Mike Davies
April 2016

The U.S. Student Loan Default Crisis – Video

Last year, nonprofit Project on Student Debt at the Institute for College & Access released a report on the U.S. student loan default crisis. This is the latest report to date on student loan defaults. The statistics for borrowers falling into debt keep getting higher and higher. Over the course of just 3 years, the percentage of borrowers defaulting on their loans has gone up. Over 20% of federal loan borrowers have now defaulted on their student loans because they cannot afford to pay them back on time. This translates to $121 billion in loans, an all-time high for U.S. borrowers.
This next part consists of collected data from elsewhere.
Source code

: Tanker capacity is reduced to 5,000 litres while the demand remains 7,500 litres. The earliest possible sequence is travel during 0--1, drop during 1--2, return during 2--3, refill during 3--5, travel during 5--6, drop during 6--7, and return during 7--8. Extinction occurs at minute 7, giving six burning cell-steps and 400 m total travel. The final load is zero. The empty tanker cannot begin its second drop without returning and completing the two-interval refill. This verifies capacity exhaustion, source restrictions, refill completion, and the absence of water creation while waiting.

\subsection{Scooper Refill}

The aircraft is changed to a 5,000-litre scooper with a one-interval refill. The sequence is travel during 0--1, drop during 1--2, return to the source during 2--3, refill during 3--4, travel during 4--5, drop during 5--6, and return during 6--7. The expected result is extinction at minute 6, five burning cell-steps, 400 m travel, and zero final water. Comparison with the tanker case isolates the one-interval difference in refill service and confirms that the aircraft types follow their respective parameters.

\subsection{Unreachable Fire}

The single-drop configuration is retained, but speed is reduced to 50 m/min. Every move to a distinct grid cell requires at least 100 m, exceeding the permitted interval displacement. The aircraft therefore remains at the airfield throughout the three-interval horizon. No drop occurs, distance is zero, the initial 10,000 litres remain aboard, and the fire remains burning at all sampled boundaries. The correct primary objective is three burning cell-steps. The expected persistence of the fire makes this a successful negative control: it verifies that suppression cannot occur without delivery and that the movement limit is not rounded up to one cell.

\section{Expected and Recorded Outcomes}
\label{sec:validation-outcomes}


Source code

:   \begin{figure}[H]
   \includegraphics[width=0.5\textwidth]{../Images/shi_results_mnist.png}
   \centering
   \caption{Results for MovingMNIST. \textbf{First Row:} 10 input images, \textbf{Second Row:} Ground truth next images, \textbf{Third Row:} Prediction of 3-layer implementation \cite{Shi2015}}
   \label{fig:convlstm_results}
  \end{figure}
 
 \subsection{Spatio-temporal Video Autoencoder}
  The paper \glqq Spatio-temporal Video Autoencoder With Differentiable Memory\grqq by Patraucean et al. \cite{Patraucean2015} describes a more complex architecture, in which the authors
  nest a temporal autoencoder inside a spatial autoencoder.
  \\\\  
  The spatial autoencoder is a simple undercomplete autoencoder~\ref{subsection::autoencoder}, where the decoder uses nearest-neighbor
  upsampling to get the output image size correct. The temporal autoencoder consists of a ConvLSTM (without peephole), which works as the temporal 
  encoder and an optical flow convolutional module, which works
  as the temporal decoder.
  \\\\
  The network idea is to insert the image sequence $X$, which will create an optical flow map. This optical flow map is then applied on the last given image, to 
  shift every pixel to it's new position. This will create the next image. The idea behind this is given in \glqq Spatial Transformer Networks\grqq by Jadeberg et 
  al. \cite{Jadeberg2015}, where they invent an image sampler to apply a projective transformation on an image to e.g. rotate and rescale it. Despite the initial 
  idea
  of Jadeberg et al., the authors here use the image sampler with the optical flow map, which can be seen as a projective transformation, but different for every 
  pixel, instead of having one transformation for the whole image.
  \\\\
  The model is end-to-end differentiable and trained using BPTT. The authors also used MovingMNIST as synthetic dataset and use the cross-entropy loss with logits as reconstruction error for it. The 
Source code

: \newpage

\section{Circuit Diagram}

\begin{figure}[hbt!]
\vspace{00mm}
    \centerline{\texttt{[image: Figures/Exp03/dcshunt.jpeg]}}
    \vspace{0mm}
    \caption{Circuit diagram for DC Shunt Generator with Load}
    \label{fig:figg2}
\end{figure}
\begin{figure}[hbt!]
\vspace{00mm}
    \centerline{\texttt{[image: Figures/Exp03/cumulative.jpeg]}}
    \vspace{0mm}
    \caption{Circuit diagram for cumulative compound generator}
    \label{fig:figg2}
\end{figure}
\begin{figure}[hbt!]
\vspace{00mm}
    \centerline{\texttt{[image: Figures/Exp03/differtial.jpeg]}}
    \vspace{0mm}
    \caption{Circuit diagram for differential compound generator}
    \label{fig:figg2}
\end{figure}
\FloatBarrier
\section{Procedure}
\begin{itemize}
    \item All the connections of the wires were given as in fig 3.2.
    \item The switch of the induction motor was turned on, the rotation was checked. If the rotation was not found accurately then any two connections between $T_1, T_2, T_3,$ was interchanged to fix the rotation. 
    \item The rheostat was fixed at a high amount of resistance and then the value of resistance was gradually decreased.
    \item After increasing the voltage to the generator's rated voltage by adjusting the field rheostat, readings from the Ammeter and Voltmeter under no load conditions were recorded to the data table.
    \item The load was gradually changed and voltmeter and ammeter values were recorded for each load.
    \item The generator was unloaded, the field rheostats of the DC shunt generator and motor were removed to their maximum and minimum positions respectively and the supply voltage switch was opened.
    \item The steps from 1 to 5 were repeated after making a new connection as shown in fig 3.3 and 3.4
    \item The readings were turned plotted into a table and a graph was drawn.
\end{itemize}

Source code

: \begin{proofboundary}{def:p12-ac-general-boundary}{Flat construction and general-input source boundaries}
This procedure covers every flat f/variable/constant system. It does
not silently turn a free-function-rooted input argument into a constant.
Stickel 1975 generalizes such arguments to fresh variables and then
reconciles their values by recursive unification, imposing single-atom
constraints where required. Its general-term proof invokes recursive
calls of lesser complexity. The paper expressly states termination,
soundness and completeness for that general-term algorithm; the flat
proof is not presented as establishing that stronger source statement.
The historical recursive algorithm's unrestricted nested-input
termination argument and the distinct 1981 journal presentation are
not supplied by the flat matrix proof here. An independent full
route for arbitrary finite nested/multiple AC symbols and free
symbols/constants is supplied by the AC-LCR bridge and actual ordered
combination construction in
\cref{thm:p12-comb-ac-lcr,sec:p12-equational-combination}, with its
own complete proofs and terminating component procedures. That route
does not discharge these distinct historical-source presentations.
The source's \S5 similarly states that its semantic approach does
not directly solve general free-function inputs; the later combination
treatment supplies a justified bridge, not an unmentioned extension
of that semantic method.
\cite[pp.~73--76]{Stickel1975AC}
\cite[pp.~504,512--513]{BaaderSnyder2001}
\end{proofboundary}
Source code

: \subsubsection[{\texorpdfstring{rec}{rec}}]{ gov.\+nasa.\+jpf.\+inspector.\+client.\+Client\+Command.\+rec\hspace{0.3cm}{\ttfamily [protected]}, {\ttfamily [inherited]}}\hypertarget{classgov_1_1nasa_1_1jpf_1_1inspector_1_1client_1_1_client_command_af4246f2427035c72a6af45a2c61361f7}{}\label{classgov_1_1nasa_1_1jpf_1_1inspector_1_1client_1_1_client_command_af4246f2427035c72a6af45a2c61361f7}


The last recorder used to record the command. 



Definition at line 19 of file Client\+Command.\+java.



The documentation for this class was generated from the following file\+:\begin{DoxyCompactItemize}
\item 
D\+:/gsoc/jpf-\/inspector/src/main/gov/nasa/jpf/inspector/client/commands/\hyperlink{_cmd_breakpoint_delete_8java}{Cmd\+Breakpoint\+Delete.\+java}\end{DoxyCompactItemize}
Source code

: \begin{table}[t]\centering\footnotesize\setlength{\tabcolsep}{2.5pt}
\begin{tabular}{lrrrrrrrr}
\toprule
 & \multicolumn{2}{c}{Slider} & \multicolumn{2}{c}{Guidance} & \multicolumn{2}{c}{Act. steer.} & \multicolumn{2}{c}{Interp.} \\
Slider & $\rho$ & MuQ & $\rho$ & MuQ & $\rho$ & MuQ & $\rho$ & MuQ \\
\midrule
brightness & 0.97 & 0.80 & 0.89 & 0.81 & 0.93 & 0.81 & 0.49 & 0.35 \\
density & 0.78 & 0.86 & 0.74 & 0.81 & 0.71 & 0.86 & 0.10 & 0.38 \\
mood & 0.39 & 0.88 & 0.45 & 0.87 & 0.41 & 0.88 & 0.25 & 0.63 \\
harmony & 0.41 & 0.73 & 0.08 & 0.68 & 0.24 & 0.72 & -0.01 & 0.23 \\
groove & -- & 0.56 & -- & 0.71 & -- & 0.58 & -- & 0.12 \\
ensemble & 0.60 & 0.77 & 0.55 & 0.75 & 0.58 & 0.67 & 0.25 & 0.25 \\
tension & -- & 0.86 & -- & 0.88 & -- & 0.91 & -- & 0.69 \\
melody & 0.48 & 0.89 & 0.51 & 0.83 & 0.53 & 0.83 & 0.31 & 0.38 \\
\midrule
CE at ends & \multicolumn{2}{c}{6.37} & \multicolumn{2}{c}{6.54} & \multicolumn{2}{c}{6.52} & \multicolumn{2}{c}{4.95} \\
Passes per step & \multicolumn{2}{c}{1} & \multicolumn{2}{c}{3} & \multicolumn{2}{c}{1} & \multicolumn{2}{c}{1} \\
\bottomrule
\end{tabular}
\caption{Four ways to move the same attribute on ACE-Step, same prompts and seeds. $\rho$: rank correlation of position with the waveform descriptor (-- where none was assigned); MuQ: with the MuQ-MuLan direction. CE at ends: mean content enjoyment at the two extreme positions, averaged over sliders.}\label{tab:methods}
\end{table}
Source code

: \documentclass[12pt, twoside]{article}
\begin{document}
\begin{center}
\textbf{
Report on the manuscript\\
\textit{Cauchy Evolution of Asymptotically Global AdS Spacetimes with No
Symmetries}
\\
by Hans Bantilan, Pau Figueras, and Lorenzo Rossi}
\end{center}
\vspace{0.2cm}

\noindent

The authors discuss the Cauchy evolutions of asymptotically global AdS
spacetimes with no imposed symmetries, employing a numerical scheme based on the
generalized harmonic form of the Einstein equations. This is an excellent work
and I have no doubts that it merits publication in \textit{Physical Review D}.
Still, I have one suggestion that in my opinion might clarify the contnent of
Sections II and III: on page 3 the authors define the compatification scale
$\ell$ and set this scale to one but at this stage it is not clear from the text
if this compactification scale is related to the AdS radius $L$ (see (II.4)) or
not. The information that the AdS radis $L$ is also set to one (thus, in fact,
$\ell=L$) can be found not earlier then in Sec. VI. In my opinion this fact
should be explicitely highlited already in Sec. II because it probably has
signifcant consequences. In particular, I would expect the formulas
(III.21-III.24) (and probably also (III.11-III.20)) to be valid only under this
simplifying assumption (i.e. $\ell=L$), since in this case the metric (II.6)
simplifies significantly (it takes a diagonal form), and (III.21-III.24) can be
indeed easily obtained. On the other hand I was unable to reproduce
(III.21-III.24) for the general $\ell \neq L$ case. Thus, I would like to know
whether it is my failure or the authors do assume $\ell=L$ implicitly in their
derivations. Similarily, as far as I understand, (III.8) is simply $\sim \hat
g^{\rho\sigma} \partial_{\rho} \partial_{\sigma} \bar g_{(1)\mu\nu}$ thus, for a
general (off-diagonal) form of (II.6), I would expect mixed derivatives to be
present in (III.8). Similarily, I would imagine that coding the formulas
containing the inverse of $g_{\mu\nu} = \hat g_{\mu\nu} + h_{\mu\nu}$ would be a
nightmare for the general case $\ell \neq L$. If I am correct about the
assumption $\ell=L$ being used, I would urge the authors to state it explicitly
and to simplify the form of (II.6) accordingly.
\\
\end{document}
When evaluating the findings of this report, it is easy to understand why so many borrowers are faced with this financial burden. It points to two core reasons why these defaults are rising across the nation: the cost of college is too high and the average college graduate worker is not making enough money to repay their debts.

Student loans going into default when borrowers cannot make their payments. After 270 days of missing payment deadlines, the loans go into default. With tuition hikes and a highly competitive job market, it is easy to see the challenges with an average worker paying back loans. The borrower’s income is not high enough to support their loan repayments. For example, when students are graduating with a bachelor’s degree and getting jobs, they are typically working at entry-level jobs that don’t pay well enough. This creates more obstacles for paying back student loans, resulting in borrowers turning to refinancing their payment plans and enrolling in income based repayment plans. As of December 2015, about 4.6 billion borrowers enrolled in income based repayment plans. This is a 48% increase from the previous year and a 140% increase from December 2013. It is clear that the income of an average college graduate is not sufficient enough to keep up with the high cost of college tuition.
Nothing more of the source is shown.